Image Deduplicator
Find and remove duplicate or similar images in a folder using perceptual hashing. Use when user wants to clean up duplicate images, find near-duplicates, or deduplicate an image dataset.
Features
- Exact Duplicates: Find images with identical content
- Similar Images: Detect visually similar images (threshold configurable)
- Hash-based: Fast MD5 hashing for exact duplicates
- Perceptual Hash: pHash for finding similar images
- Batch Processing: Process large image folders
- Multiple Actions: List, delete, or move duplicates
Usage
# Find exact duplicates
python scripts/dedupe.py scan /path/to/images/
# Find similar images (90% similarity)
python scripts/dedupe.py scan /path/to/images/ --threshold 90
# Delete duplicates (keeps first occurrence)
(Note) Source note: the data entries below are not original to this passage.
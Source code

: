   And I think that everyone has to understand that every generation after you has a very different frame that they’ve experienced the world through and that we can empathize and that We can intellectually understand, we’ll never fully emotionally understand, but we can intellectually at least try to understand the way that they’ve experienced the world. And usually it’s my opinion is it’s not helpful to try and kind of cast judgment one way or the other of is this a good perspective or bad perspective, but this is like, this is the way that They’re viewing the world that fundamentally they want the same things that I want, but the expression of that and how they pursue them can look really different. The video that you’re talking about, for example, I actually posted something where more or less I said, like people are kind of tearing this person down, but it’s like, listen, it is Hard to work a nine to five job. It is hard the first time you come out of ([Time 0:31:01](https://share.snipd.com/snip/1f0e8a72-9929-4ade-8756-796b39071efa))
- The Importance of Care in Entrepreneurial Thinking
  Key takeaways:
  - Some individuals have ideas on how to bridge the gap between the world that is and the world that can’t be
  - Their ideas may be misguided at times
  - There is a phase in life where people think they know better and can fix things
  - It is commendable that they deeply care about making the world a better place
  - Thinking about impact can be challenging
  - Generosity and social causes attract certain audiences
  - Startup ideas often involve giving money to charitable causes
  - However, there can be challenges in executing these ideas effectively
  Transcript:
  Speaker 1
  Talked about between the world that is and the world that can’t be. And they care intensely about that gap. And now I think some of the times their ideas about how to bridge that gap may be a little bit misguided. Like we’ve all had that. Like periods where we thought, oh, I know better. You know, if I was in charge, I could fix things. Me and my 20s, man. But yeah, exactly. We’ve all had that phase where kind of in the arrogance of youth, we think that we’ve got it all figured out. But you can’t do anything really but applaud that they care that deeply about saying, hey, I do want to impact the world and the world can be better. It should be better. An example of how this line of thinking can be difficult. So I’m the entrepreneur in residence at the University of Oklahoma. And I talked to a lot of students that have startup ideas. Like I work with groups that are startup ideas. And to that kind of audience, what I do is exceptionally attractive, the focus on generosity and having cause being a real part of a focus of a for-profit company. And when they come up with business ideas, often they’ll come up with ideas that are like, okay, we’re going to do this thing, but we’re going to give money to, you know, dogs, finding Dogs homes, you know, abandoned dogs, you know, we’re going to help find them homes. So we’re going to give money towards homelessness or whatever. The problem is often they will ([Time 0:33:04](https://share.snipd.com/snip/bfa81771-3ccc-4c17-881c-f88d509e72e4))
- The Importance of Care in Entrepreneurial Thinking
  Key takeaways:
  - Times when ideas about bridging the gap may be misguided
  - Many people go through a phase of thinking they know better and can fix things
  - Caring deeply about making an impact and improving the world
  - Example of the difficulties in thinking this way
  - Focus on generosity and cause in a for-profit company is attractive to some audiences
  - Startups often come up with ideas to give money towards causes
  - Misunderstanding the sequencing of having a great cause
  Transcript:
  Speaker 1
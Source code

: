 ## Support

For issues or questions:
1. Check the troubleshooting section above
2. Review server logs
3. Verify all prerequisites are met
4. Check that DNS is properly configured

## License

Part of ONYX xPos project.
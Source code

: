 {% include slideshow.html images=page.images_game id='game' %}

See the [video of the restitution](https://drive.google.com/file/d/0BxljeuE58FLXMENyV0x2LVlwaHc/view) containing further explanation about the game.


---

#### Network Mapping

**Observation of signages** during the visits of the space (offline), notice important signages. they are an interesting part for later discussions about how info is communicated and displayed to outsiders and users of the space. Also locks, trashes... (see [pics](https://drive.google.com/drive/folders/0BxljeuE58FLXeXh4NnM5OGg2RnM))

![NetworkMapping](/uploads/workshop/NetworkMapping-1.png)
python scripts/dedupe.py scan /path/to/images/ --action delete
# Move duplicates to a folder
python scripts/dedupe.py scan /path/to/images/ --action move --output /path/to/dupes/
Examples
$ python scripts/dedupe.py scan ./images/
Scanning images...
Found 150 images
Computing hashes...
Found 5 duplicate groups:
Group 1 (3 files):
./images/photo1.jpg
./images/photo1_copy.jpg
./images/photo1_final.jpg
Group 2 (2 files):
./images/screenshot.png
./images/screenshot (1).png
Total: 5 duplicate groups, 8 duplicate files
Installation
pip install pillow imagehash
Options
--threshold: Similarity threshold (0-100), default: 100 (exact)--action: What to do with duplicates (list, delete, move)--output: Output folder for --action move--extensions: File extensions to scan (default: jpg,jpeg,png,bmp)